Director Rebecca Eisenberg speaking at her dias
Valley Water Director Rebecca Eisenberg was censured and stripped of some responsibilities by the board on March 14, 2023. File photo.

Valley Water leaders have censured one of their colleagues and stripped her of some responsibilities for taking confidential documents from district offices and allegedly making discriminatory and harassing remarks against district officials and workers.

In a nearly five-hour special meeting Thursday, the water district board of directors voted 6-1 to censure Director Rebecca Eisenberg, with Eisenberg casting the only dissent.

“I apologize to all our staff members, to all our managers that endured this wrath for an entire year,” Director John Varela said during the meeting, referring to Eisenberg’s behavior.

The board also voted 5-2 to take other punitive actions against Eisenberg, including removing her from any roles and responsibilities in which she represents Valley Water and barring her from sitting on any board committees in an effort to prevent her from harassing district employees. Eisenberg must attend anti-discrimination and behavioral management training.

Eisenberg and Director Barbara Keegan voted against the punitive actions. Keegan supported the censure actions, but said she disagreed with removing Eisenberg from some of her other duties because it punishes the constituents Eisenberg represents, not just Eisenberg.

Eisenberg said during the meeting she would not defend herself in the time she had to speak, but instead focus on reconciliation and apologizing to people she hurt. She acknowledged making mistakes.

“I am here to tell you authentically I regret them. And I am telling you authentically that I pledge to continue to learn,” Eisenberg said.

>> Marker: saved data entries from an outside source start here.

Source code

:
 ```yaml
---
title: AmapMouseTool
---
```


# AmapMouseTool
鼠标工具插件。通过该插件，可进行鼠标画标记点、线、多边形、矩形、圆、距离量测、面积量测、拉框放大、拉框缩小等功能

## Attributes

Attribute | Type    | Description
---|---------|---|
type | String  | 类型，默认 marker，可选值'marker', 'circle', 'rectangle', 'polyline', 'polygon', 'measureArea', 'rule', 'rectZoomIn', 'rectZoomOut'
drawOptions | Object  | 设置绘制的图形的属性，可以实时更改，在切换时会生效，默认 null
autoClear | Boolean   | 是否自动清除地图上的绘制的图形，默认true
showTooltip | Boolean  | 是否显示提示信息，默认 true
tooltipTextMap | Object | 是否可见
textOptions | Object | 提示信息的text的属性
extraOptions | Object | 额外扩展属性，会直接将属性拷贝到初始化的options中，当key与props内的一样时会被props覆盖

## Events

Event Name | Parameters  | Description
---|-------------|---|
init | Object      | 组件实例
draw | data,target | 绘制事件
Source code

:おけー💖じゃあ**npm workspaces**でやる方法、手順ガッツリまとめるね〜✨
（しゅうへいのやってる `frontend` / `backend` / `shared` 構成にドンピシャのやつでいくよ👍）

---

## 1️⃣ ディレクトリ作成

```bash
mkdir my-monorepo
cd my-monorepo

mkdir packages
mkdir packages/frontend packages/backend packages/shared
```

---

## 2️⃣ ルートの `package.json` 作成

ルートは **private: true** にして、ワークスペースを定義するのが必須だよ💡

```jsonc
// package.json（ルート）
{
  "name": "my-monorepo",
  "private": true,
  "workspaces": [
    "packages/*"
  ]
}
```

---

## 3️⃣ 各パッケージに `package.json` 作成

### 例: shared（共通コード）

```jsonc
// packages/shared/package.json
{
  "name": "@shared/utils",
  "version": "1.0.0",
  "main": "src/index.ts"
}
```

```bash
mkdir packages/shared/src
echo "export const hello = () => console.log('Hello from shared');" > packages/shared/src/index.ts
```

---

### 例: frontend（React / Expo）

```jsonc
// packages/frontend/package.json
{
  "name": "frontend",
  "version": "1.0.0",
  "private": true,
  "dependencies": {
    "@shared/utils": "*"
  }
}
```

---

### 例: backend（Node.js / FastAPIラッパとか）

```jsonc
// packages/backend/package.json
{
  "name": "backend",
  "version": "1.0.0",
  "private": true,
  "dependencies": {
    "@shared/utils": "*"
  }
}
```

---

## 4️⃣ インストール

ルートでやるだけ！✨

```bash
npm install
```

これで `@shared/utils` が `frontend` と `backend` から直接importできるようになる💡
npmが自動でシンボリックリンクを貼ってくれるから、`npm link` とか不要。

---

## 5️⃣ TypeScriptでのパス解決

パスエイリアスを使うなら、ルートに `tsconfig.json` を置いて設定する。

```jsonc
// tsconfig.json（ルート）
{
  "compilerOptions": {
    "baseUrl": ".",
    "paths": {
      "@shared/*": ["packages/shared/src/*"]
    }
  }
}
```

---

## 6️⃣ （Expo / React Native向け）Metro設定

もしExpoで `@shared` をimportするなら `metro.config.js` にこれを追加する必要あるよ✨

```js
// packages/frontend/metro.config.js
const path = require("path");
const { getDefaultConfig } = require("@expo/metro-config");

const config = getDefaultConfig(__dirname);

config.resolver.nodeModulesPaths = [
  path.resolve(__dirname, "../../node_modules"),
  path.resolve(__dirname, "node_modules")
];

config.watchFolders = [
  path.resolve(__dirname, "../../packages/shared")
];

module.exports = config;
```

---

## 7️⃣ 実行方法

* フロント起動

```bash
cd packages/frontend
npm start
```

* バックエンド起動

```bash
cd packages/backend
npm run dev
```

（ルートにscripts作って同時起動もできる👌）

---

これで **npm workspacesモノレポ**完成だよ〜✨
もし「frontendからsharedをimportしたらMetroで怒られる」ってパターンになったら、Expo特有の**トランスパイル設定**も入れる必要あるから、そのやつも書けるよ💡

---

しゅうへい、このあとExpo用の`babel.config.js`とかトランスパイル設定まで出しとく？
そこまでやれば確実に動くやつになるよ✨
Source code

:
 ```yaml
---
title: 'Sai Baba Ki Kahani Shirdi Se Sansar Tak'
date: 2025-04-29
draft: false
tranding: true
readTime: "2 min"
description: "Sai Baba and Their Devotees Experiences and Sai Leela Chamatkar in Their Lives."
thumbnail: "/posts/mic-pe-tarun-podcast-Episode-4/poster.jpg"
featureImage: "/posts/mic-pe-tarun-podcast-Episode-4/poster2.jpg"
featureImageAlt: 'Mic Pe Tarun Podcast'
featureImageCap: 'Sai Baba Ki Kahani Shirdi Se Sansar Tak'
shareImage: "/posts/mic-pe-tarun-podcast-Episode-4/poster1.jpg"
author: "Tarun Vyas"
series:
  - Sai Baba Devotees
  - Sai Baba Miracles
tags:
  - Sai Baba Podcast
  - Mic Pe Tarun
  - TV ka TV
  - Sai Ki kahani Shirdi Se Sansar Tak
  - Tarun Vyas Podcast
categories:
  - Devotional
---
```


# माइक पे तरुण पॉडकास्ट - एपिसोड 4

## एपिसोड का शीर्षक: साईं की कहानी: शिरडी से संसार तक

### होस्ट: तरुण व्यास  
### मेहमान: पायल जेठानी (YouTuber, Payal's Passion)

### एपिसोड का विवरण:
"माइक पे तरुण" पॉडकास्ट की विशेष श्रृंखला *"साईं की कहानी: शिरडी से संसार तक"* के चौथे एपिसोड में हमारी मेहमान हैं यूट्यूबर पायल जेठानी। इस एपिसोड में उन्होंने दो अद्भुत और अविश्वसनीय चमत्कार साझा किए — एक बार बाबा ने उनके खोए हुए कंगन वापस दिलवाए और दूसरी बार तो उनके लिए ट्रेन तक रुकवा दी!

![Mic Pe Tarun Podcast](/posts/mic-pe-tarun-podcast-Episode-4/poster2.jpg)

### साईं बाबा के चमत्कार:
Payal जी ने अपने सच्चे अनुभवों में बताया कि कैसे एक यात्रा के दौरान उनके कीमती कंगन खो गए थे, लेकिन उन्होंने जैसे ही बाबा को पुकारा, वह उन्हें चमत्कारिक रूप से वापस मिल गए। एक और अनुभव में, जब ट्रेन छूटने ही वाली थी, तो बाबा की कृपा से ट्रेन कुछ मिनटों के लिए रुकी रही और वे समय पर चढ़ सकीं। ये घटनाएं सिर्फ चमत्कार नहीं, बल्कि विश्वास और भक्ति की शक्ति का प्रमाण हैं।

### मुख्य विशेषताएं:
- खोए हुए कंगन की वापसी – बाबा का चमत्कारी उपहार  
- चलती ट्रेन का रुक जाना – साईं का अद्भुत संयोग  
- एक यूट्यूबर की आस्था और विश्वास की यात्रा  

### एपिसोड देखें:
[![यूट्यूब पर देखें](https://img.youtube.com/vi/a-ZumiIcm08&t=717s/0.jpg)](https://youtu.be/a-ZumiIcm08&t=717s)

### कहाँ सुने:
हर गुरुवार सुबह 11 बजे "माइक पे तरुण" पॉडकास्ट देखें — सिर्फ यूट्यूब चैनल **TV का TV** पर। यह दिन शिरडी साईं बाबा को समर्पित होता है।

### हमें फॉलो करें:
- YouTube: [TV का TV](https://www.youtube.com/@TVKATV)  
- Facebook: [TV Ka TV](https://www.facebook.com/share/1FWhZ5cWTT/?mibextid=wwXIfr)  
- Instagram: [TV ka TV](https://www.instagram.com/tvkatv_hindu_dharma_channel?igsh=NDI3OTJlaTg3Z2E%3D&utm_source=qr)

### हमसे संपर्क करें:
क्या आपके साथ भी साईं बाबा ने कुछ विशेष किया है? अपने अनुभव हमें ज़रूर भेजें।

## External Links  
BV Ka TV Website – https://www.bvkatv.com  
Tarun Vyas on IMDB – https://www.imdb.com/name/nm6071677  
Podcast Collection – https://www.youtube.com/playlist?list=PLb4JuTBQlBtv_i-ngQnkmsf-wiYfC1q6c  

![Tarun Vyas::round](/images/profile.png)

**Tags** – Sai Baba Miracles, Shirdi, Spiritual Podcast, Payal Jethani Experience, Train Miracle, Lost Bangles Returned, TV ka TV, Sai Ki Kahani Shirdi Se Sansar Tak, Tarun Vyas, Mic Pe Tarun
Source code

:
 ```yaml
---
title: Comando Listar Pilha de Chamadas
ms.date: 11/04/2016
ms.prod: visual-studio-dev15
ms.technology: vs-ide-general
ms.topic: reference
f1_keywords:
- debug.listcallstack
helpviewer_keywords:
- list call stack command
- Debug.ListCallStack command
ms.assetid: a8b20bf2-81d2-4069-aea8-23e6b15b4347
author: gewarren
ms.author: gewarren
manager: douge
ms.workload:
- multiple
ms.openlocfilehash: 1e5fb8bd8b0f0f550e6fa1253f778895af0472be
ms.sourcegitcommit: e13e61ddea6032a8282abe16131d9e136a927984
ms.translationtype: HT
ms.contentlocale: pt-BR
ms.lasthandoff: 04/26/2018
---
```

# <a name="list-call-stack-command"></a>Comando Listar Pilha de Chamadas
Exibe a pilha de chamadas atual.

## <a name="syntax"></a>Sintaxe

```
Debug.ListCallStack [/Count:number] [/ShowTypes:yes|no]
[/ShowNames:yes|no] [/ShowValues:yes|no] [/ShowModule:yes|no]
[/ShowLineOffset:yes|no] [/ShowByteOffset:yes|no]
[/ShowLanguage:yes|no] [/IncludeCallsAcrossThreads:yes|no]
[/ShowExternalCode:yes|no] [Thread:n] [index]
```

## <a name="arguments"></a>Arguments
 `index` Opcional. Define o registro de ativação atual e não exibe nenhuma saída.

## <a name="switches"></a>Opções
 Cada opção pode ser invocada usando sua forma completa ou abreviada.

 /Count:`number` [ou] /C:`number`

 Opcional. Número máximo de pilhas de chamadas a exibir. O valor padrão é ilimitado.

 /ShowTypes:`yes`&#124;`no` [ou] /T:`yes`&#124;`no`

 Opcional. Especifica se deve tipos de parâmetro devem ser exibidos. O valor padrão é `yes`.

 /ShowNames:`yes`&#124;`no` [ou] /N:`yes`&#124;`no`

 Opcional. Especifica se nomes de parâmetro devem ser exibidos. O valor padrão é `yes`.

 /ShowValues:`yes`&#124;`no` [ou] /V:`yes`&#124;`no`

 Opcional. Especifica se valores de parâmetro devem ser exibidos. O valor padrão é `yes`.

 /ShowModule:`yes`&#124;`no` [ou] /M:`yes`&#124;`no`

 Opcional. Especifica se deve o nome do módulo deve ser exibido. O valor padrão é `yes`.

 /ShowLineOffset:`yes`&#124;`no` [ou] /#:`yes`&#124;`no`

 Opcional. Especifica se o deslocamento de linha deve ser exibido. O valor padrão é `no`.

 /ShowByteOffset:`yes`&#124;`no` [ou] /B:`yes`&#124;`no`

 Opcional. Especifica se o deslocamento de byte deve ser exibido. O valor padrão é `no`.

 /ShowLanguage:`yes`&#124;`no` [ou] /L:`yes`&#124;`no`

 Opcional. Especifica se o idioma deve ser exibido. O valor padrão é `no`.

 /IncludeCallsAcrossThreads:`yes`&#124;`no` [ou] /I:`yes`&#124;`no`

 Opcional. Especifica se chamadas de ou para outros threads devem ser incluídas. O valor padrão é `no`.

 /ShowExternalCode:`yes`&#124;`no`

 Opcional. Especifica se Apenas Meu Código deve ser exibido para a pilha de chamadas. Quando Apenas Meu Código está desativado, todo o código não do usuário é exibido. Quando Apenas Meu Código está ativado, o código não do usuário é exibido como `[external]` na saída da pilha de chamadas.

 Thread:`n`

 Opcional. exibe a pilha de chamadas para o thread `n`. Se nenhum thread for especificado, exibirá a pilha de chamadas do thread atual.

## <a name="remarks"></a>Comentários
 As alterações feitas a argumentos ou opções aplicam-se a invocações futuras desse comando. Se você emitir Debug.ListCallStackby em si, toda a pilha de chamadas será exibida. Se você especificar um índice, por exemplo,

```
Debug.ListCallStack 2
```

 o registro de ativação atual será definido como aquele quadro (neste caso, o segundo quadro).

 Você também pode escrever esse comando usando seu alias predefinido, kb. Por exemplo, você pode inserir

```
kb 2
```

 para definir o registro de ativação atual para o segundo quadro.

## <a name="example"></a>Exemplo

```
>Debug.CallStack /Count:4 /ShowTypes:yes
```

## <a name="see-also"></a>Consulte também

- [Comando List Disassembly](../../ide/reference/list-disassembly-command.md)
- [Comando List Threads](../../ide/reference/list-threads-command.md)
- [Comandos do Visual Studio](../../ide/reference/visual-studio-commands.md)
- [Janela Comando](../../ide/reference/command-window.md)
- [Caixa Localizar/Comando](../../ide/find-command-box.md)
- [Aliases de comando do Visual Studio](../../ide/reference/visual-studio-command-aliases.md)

The censure votes represent a formal reprimand by Eisenberg’s fellow board members for her actions on Jan. 29, when she removed from the district office about 2,000 pages of confidential documents related to an investigation into her behavior toward district workers and officials.

The board also censured her in light of the results of an investigation that found she more likely than not made harassing, discriminatory, abusive and degrading comments to colleagues, district officials including the CEO and lead attorney, and underlings over a series of months.

 Calls for resignation

Some members of the community, including multiple board members of the NAACP San Jose/Silicon Valley, spoke during the meeting and called for Eisenberg to resign, calling her actions racist and unacceptable.

“I am urging the board of directors to call for Director Eisenberg’s resignation,” Elizabeth Kamya, board secretary for the local NAACP, said. “I do believe you want to do the training, I do believe you want to do the work, but you’re not going to do it on the dime of hardworking workers, and the rest of these board of directors. You can do that on your own time.”

In approving the censure, the board adopted resolutions saying Eisenberg’s actions in removing the investigative documents amounted to serious misconduct, a mishandling of confidential information and that it violated district employees’ right to privacy, resulting “in an environment of fear of retaliation.”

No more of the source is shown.